Blended Families and Estate Planning: When Love Gets Complicated, So Does Your Will

Blended families are now common in Australia, and with that comes a higher risk of accidental disinheritance if estate planning isn’t carefully structured. A key trap is owning the family home as joint tenants, which can override your will and result in children from a previous relationship missing out entirely. Strategies such as using tenants in common, reviewing superannuation death benefit nominations, and considering tools like testamentary trusts, life interests and specific bequests can help balance the needs of a current partner and children from prior relationships. Regular reviews, thoughtful executor selection and open family conversations are essential to reduce disputes and protect everyone’s interests.

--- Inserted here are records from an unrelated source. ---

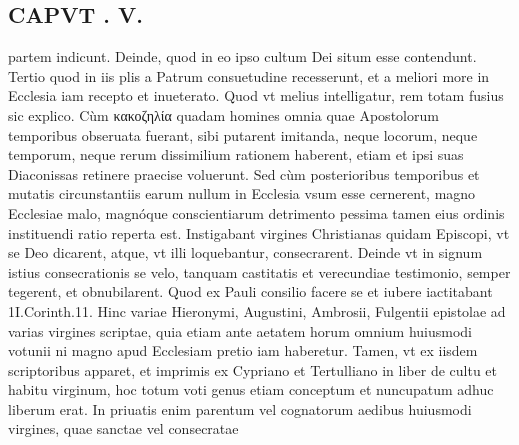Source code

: \documentclass{article}
\begin{document}
\begin{pages}
\section*{CAPVT . V. }
\marginpar{[ p.291 ]}\pstart partem indicunt. Deinde, quod in eo ipso cultum Dei situm esse contendunt. Tertio quod in iis plis a Patrum consuetudine recesserunt, et a meliori more in Ecclesia iam recepto et inueterato.  \pend\pstart Quod vt melius intelligatur, rem totam fusius sic explico. Cùm κακοζηλία quadam homines omnia quae Apostolorum temporibus obseruata fuerant, sibi putarent imitanda, neque locorum, neque temporum, neque rerum dissimilium rationem haberent, etiam et ipsi suas Diaconissas retinere praecise voluerunt. Sed cùm posterioribus temporibus et mutatis circunstantiis earum nullum in Ecclesia vsum esse cernerent, magno Ecclesiae malo, magnóque conscientiarum detrimento pessima tamen eius ordinis instituendi ratio reperta est.  \pend\pstart Instigabant virgines Christianas quidam Episcopi, vt se Deo dicarent, atque, vt illi loquebantur, consecrarent. Deinde vt in signum istius consecrationis se velo, tanquam castitatis et verecundiae testimonio, semper tegerent, et obnubilarent. Quod ex Pauli consilio facere se et iubere iactitabant 1I.Corinth.11. Hinc variae Hieronymi, Augustini, Ambrosii, Fulgentii epistolae ad varias virgines scriptae, quia etiam ante aetatem horum omnium huiusmodi votunii ni magno apud Ecclesiam pretio iam haberetur. Tamen, vt ex iisdem scriptoribus apparet, et imprimis ex Cypriano et Tertulliano in liber  de cultu et habitu virginum, hoc totum voti genus etiam conceptum et nuncupatum adhuc liberum erat. In priuatis enim parentum vel cognatorum aedibus huiusmodi virgines, quae sanctae vel consecratae  \pend

\end{pages}
\end{document}
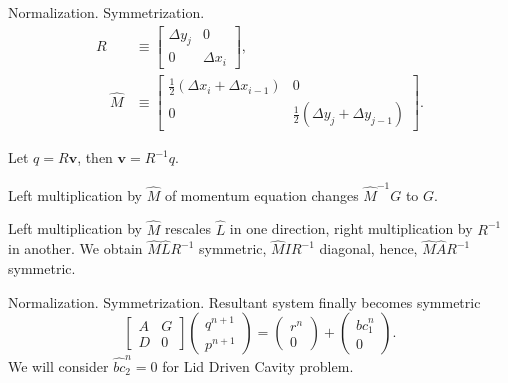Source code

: \documentclass{beamer}
\begin{document}
	

	
	\begin{frame}{Normalization. Symmetrization.}
	\begin{align*}
	R &\equiv\left[\begin{array}{cc}
	\Delta y_j & 0 \\
	0 & \Delta x_i
	\end{array}\right], \\
	\quad \hat{M} & \equiv\left[\begin{array}{cc}
	\frac{1}{2}\left(\Delta x_i+\Delta x_{i-1}\right) & 0 \\
	0 & \frac{1}{2}\left(\Delta y_j+\Delta y_{j-1}\right)
	\end{array}\right].
	\end{align*}
	
	Let $q=R\boldsymbol{v}$, then $\boldsymbol{v}=R^{-1}q$. 
	
	Left multiplication by $\hat{M}$ of momentum equation changes $\hat{M}^{-1}G$ to $G$.
	
	Left multiplication by $\hat{M}$ rescales $\hat{L}$ in one direction, right multiplication by $R^{-1}$ in another. We obtain $\hat{M}\hat{L}R^{-1}$ symmetric, $\hat{M}IR^{-1}$ diagonal, hence, $\hat{M}\hat{A}R^{-1}$ symmetric.
	\end{frame}
	
	\begin{frame}{Normalization. Symmetrization.}
	Resultant system finally becomes symmetric
		\begin{equation}\label{eqn:NSE-dsm-bl-system-nonint}
		\boxed{\begin{bmatrix}
			{A} & {G} \\
			{D} & 0
		\end{bmatrix}
		\begin{pmatrix}
			q^{n+1} \\ 
			p^{n+1}
		\end{pmatrix}
		=
		\begin{pmatrix}
			{r}^n \\
			0
		\end{pmatrix}
		+
		\begin{pmatrix}
			{bc}_1^n\\
			0
		\end{pmatrix}.}
		\end{equation}
		We will consider $\hat{bc}_2^n=0$ for Lid Driven Cavity problem. 
	\end{frame}
\end{document}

Testamentary Trusts: Why More Australians Are Looking Beyond the Simple Will

A testamentary trust is a structure created by your will that can provide long-term tax efficiency, flexibility and asset protection for your family after you die. One of the key advantages is that income paid to children under 18 from estate-derived assets in a testamentary trust can be taxed at normal adult rates, often allowing meaningful income to be received tax-free, which is a significant improvement over standard penalty rates for minors. These trusts can help protect inheritances from relationship breakdowns, business risks and creditor claims by keeping assets held in a trust rather than in a beneficiary’s personal name. For families with larger estates, more complex circumstances or vulnerable beneficiaries, the benefits can easily outweigh the additional cost and administration involved.

Staying Ahead of the Scam: How to Protect Your Wealth from Sophisticated Fraud

Scams are increasingly sophisticated, with criminals using professional websites, fake trading platforms, bank impersonations and even AI-generated voices and videos to deceive people. Investment scams remain the largest source of reported financial losses, but phone-based impersonation, phishing and emerging superannuation scams are also growing threats. Scammers rely on urgency, secrecy and emotional pressure, often targeting people during life transitions such as retirement, bereavement or job changes when decision-making can be more vulnerable. Staying safe means treating unsolicited financial contact with caution, verifying information directly with institutions, strengthening digital security on banking and super accounts, and being aware that if an offer sounds too good to be true, it almost certainly is.

 

Q & A

  1. Offset vs Redraw?

An offset account uses your own cash to reduce loan interest, while redraw uses extra repayments from inside the loan and can complicate tax deductibility later.

  1. What does an executor do?

An executor manages the estate, pays debts and taxes, and distributes assets according to the will, often with professional support.

  1. How can I grow my spouse’s super?

You can use spouse contributions for a tax offset or split your concessional contributions to help build their balance, subject to the rules.